TASK INSTRUCTIONS =>
Among the entries below, find the lines that hold the word "select" and report them.

(Collected data)
- - -

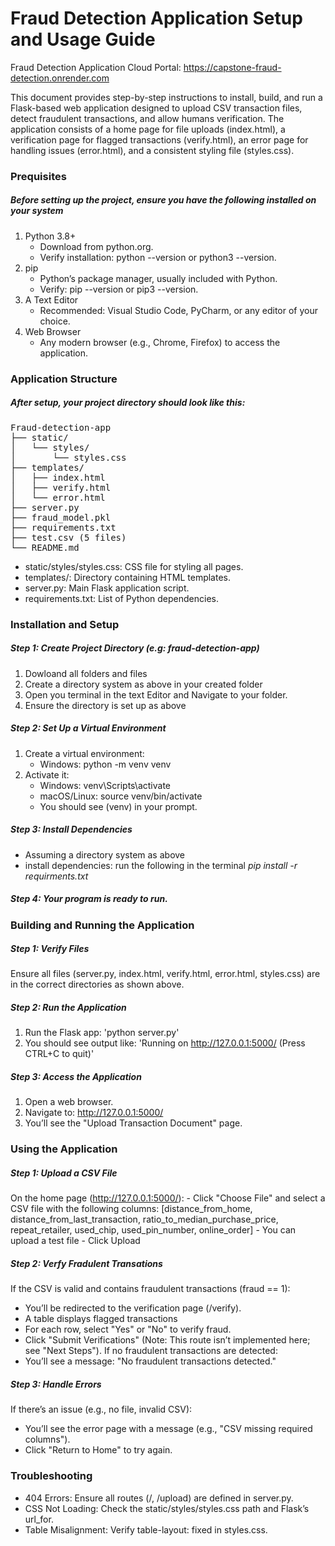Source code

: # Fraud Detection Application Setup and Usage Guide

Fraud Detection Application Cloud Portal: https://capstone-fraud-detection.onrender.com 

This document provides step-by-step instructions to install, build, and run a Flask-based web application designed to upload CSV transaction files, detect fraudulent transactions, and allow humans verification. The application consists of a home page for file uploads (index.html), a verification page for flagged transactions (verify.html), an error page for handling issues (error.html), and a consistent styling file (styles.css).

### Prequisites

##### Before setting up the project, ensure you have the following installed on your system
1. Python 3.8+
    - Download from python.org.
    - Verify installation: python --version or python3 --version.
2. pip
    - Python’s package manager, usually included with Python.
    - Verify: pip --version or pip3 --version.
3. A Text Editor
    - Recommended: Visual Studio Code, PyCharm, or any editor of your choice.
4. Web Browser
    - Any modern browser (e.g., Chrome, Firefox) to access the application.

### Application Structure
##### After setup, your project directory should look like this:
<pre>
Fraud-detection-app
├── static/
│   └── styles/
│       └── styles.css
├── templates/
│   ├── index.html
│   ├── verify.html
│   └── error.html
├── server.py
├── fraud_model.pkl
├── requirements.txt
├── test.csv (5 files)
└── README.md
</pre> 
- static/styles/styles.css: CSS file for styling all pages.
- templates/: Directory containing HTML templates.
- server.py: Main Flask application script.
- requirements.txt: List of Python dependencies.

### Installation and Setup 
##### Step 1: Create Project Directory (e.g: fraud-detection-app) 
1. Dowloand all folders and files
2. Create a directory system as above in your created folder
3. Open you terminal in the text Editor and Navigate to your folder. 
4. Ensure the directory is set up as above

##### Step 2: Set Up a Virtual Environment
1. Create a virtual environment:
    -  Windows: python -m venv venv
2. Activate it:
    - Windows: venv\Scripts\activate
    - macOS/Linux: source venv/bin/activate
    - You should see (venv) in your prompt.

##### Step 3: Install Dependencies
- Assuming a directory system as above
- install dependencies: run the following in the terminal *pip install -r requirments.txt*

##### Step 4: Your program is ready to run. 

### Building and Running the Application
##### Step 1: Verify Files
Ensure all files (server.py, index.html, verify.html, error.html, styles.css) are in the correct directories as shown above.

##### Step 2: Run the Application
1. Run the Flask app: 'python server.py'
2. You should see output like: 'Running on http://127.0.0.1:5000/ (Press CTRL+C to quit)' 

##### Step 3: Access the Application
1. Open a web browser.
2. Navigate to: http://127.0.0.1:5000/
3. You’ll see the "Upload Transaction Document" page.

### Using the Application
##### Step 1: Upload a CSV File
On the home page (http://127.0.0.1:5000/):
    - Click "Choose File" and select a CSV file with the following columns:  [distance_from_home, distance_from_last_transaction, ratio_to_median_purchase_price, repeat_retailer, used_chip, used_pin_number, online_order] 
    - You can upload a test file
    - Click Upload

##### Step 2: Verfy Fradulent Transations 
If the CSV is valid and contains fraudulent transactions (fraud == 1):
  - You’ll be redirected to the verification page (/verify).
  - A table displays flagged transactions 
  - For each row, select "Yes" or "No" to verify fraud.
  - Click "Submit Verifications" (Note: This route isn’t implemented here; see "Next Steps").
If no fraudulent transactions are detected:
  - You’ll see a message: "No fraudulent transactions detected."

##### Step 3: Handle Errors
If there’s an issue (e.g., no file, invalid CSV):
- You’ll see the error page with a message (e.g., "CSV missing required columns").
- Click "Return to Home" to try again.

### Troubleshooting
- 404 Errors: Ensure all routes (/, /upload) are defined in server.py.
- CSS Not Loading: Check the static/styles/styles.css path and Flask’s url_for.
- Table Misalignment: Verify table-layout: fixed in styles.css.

- - -

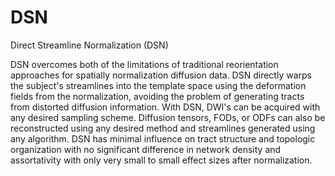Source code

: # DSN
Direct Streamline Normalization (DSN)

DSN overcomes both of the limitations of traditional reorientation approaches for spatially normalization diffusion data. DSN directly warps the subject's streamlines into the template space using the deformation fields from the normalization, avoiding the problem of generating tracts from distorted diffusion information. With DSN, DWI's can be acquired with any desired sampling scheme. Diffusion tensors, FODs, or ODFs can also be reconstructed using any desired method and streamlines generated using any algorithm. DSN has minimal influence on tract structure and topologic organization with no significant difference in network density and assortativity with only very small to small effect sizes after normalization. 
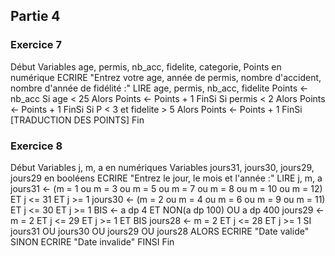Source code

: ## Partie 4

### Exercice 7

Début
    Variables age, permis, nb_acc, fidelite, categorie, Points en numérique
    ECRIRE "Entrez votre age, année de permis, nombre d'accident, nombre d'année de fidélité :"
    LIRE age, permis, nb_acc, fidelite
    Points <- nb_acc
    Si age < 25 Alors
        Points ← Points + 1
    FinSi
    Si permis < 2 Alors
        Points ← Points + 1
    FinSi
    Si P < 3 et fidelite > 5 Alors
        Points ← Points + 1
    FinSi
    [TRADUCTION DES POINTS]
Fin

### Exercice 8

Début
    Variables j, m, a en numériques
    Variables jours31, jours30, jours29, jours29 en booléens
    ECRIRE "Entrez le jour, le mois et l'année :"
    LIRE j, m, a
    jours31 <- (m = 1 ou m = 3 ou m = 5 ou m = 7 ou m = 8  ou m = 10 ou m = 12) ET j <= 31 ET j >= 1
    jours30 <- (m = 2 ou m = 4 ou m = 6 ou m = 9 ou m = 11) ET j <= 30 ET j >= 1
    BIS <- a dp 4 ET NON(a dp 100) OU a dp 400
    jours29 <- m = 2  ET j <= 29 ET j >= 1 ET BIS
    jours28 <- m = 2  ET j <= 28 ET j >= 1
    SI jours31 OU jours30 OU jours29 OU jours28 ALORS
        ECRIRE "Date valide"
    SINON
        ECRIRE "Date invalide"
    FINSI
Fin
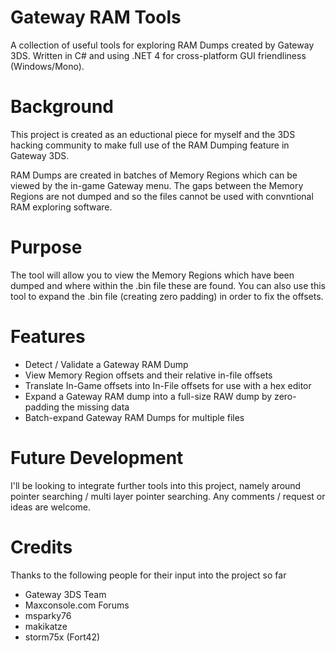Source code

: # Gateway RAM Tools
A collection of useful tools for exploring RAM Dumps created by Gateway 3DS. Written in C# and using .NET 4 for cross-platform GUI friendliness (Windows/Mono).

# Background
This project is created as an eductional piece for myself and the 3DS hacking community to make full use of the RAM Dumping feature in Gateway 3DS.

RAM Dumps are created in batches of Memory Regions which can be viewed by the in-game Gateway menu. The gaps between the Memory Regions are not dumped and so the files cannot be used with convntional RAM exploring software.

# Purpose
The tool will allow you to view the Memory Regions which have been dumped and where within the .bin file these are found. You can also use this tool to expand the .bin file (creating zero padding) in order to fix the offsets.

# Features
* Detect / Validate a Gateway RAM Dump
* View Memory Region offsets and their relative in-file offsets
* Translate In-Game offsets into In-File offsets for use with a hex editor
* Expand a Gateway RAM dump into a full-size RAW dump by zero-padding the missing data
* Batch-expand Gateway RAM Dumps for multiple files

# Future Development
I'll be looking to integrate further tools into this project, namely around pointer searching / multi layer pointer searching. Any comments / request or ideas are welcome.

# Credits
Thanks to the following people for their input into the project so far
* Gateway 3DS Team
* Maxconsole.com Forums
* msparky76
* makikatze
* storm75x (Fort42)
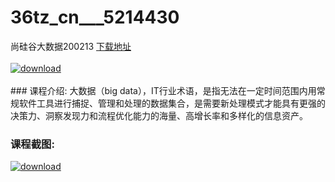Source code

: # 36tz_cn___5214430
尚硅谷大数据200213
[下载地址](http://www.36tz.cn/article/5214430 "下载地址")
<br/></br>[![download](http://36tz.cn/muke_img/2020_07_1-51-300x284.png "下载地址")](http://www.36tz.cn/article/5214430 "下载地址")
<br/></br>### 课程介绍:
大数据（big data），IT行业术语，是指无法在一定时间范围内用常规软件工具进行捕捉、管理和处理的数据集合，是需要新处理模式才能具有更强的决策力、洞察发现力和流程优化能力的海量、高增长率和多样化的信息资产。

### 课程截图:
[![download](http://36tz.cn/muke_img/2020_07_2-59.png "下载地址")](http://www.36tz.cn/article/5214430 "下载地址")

- - -

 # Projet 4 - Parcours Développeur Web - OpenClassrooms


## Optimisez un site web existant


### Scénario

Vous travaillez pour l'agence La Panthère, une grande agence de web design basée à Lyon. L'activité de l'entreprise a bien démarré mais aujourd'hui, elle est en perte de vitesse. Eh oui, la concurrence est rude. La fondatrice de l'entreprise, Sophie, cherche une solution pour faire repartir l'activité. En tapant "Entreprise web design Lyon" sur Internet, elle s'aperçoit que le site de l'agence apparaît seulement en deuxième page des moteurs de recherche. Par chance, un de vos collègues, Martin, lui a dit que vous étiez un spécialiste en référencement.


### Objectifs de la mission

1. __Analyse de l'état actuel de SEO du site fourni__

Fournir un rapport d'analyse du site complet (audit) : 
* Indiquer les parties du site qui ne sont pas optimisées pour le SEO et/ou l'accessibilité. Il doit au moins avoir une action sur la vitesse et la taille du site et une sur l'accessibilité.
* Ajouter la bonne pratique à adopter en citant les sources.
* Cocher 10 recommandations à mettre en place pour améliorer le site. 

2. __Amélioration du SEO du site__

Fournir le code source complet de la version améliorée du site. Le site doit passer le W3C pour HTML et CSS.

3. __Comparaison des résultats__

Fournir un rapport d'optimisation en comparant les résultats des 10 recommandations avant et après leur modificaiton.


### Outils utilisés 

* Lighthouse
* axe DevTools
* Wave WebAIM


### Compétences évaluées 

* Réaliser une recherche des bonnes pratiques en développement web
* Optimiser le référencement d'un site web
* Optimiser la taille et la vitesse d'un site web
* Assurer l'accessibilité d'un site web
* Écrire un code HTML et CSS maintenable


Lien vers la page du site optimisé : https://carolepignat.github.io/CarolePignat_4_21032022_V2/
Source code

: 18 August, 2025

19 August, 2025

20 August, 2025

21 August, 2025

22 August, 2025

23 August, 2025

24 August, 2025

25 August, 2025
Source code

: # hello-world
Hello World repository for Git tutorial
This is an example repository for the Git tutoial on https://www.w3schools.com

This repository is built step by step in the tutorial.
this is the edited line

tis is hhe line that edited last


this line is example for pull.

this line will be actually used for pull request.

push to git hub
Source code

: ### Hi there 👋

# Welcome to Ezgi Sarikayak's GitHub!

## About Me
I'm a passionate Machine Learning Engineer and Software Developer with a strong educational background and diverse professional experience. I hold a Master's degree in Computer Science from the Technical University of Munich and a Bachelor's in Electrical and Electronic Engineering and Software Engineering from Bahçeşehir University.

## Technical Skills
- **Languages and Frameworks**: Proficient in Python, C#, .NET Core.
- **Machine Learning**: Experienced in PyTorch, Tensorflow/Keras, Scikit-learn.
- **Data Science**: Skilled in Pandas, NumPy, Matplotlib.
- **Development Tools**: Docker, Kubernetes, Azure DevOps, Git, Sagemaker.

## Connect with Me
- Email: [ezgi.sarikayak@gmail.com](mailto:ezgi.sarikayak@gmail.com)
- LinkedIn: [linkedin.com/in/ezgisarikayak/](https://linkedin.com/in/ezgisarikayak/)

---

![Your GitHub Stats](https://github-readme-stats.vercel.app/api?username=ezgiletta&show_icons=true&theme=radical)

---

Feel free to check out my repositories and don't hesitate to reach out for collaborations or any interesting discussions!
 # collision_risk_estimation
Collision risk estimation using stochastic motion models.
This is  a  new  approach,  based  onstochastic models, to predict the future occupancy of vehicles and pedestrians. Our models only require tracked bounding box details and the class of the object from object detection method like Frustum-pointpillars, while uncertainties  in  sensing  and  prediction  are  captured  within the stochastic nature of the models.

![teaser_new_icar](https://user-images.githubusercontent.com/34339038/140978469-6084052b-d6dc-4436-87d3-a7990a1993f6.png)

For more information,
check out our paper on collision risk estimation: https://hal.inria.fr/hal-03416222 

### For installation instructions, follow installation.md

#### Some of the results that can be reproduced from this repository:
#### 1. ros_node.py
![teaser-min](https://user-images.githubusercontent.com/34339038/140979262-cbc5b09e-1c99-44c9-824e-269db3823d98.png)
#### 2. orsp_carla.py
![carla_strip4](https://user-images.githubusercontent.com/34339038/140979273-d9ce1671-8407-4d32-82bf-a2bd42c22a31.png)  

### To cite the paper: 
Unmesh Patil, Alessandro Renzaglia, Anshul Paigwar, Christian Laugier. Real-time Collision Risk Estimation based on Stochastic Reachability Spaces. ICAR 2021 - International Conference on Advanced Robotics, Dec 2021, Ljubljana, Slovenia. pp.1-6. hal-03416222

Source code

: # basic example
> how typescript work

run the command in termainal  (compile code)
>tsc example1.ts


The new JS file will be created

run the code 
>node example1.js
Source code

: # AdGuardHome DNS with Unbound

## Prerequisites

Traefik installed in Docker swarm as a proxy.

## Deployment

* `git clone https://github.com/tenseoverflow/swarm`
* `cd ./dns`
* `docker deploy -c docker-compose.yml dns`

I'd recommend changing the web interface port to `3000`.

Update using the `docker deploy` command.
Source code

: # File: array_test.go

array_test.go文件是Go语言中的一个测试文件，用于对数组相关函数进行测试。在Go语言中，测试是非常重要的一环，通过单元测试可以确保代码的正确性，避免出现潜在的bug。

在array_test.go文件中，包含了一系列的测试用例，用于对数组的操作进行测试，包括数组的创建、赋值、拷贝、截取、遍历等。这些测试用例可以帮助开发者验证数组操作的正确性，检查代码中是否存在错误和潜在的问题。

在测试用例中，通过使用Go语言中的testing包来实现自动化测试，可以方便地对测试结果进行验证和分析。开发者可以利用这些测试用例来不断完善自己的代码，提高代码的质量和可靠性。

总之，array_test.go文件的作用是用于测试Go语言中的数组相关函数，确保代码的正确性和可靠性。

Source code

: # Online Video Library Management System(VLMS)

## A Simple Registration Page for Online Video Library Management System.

- - -

FINISHED EXERCISE =>
    - Click "Choose File" and select a CSV file with the following columns:  [distance_from_home, distance_from_last_transaction, ratio_to_median_purchase_price, repeat_retailer, used_chip, used_pin_number, online_order] 
  - For each row, select "Yes" or "No" to verify fraud.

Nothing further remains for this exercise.